### YOUR ASSIGNMENT:
Output a verbatim copy of the data, cut off after the line that contains "One validity check".

Start of MATERIAL SHOWN

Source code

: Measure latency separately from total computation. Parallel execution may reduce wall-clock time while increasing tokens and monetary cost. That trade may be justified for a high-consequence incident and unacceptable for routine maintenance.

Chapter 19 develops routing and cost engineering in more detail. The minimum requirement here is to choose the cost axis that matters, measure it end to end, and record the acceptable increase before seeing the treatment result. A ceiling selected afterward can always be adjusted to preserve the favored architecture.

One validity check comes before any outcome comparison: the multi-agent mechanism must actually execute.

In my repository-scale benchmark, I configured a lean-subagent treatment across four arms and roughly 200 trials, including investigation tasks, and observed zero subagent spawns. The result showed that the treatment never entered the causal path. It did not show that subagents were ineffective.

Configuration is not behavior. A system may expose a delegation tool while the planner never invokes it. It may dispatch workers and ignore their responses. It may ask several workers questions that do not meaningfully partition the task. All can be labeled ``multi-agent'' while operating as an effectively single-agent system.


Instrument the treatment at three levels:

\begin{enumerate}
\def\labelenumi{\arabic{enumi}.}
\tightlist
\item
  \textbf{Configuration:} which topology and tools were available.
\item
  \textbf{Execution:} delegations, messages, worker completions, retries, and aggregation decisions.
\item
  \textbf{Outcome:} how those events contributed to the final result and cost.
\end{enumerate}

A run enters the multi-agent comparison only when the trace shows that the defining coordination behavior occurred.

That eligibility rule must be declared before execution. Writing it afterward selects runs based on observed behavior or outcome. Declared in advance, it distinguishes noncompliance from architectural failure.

End of MATERIAL SHOWN

### YOUR SOLUTION:
Source code

: Measure latency separately from total computation. Parallel execution may reduce wall-clock time while increasing tokens and monetary cost. That trade may be justified for a high-consequence incident and unacceptable for routine maintenance.

Chapter 19 develops routing and cost engineering in more detail. The minimum requirement here is to choose the cost axis that matters, measure it end to end, and record the acceptable increase before seeing the treatment result. A ceiling selected afterward can always be adjusted to preserve the favored architecture.

One validity check comes before any outcome comparison: the multi-agent mechanism must actually execute.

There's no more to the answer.